[Saved data entries]
◇ ◇ ◇ ◇
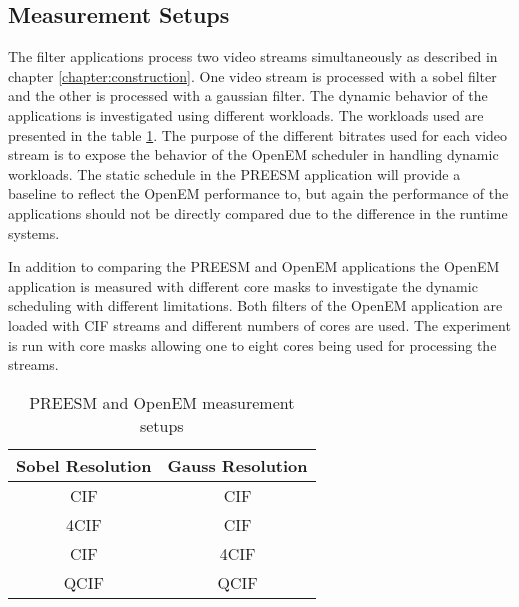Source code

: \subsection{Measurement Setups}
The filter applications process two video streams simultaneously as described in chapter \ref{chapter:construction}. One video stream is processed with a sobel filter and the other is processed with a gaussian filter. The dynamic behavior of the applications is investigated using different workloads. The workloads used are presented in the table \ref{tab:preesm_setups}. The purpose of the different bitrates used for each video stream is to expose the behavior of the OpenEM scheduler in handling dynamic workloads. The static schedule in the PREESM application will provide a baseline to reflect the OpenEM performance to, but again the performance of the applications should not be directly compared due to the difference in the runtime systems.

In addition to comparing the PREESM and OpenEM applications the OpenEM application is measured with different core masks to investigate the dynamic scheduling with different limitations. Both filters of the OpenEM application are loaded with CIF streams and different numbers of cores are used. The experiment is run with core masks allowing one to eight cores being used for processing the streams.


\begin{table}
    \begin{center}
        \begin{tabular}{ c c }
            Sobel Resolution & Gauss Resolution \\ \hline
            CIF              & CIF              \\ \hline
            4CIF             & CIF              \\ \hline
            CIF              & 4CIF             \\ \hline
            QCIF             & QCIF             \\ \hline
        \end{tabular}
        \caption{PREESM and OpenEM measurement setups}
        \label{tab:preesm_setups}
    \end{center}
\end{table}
◇ ◇ ◇ ◇
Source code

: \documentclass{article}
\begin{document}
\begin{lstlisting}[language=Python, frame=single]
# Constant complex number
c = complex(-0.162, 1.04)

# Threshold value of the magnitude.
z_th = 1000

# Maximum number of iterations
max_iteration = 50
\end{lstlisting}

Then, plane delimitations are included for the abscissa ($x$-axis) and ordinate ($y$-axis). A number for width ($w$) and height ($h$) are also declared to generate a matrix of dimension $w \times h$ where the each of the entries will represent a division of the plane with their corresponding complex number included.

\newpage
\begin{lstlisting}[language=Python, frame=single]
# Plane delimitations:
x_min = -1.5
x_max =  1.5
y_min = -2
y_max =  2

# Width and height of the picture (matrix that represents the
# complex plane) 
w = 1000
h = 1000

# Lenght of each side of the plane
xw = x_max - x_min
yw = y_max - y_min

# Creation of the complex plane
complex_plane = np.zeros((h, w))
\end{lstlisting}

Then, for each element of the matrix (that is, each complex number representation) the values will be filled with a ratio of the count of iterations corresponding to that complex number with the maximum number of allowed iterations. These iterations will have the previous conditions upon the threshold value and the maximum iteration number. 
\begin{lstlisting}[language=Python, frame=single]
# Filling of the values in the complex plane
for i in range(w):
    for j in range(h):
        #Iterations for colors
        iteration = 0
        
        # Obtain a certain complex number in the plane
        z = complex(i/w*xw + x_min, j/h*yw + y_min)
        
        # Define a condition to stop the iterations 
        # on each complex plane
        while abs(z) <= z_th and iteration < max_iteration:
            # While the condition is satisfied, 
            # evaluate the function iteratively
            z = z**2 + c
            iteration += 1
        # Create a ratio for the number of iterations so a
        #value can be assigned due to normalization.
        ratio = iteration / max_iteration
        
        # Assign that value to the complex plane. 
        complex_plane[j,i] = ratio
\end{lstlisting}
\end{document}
◇ ◇ ◇ ◇
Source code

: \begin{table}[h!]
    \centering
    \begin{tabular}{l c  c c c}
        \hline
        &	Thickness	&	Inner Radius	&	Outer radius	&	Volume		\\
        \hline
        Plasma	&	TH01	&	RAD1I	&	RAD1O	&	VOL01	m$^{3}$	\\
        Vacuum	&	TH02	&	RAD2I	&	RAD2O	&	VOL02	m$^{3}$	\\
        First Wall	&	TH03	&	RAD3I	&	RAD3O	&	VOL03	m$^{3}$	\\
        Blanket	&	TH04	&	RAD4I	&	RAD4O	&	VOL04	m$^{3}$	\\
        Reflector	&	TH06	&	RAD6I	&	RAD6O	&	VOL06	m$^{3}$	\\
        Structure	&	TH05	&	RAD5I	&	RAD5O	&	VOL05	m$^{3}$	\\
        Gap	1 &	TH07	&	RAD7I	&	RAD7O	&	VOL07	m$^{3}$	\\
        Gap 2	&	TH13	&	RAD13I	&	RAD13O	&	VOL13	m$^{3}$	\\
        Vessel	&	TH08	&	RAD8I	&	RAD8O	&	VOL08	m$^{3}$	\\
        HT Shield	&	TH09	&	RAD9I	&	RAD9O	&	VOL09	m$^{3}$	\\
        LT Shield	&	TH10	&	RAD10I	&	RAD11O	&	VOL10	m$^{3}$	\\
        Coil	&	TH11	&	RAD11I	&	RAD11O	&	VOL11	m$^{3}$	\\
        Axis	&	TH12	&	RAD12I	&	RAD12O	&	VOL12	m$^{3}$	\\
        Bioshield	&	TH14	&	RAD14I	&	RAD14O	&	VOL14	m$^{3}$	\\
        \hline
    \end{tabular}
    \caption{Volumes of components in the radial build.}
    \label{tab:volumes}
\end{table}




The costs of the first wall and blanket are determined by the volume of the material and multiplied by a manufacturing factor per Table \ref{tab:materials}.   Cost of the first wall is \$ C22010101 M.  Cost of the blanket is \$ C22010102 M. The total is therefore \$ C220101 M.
◇ ◇ ◇ ◇
> _EXERCISE DETAILS_
Look at the records above. Copy every line where the string "matrix" occurs.

> _WORKED SOLUTION_
Then, plane delimitations are included for the abscissa ($x$-axis) and ordinate ($y$-axis). A number for width ($w$) and height ($h$) are also declared to generate a matrix of dimension $w \times h$ where the each of the entries will represent a division of the plane with their corresponding complex number included.
# Width and height of the picture (matrix that represents the
Then, for each element of the matrix (that is, each complex number representation) the values will be filled with a ratio of the count of iterations corresponding to that complex number with the maximum number of allowed iterations. These iterations will have the previous conditions upon the threshold value and the maximum iteration number. 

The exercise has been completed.